TASK PROMPT: Copy out each line featuring the string "mean" from the entries beneath.

TASK MATERIAL:

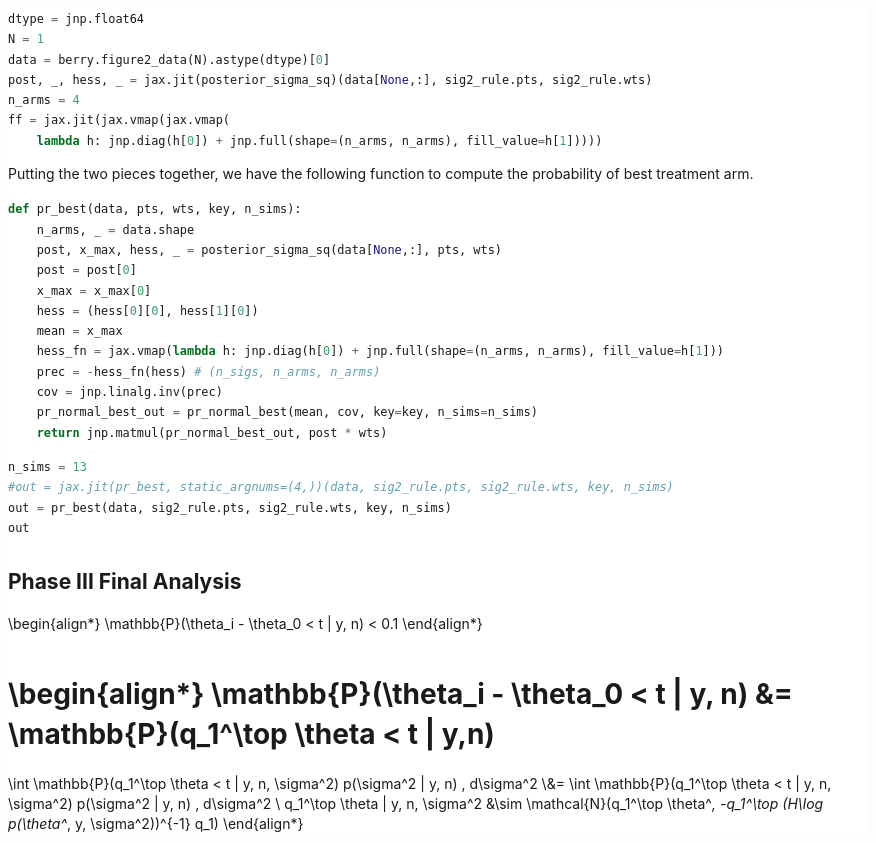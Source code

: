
 ```python
dtype = jnp.float64
N = 1
data = berry.figure2_data(N).astype(dtype)[0]
post, _, hess, _ = jax.jit(posterior_sigma_sq)(data[None,:], sig2_rule.pts, sig2_rule.wts)
n_arms = 4
ff = jax.jit(jax.vmap(jax.vmap(
    lambda h: jnp.diag(h[0]) + jnp.full(shape=(n_arms, n_arms), fill_value=h[1]))))
```

Putting the two pieces together, we have the following function to compute the probability of best treatment arm.

```python
def pr_best(data, pts, wts, key, n_sims):
    n_arms, _ = data.shape
    post, x_max, hess, _ = posterior_sigma_sq(data[None,:], pts, wts) 
    post = post[0]
    x_max = x_max[0]
    hess = (hess[0][0], hess[1][0])
    mean = x_max
    hess_fn = jax.vmap(lambda h: jnp.diag(h[0]) + jnp.full(shape=(n_arms, n_arms), fill_value=h[1]))
    prec = -hess_fn(hess) # (n_sigs, n_arms, n_arms)
    cov = jnp.linalg.inv(prec)
    pr_normal_best_out = pr_normal_best(mean, cov, key=key, n_sims=n_sims)
    return jnp.matmul(pr_normal_best_out, post * wts)
```

```python
n_sims = 13
#out = jax.jit(pr_best, static_argnums=(4,))(data, sig2_rule.pts, sig2_rule.wts, key, n_sims)
out = pr_best(data, sig2_rule.pts, sig2_rule.wts, key, n_sims)
out
```

## Phase III Final Analysis

\begin{align*}
\mathbb{P}(\theta_i - \theta_0 < t | y, n) < 0.1
\end{align*}

\begin{align*}
\mathbb{P}(\theta_i - \theta_0 < t | y, n)
&=
\mathbb{P}(q_1^\top \theta < t | y,n)
=
\int \mathbb{P}(q_1^\top \theta < t | y, n, \sigma^2) p(\sigma^2 | y, n) \, d\sigma^2
\\&=
\int \mathbb{P}(q_1^\top \theta < t | y, n, \sigma^2) p(\sigma^2 | y, n) \, d\sigma^2
\\
q_1^\top \theta | y, n, \sigma^2 &\sim \mathcal{N}(q_1^\top \theta^*, -q_1^\top (H\log p(\theta^*, y, \sigma^2))^{-1} q_1)
\end{align*}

TASK RESULT:
    mean = x_max
    pr_normal_best_out = pr_normal_best(mean, cov, key=key, n_sims=n_sims)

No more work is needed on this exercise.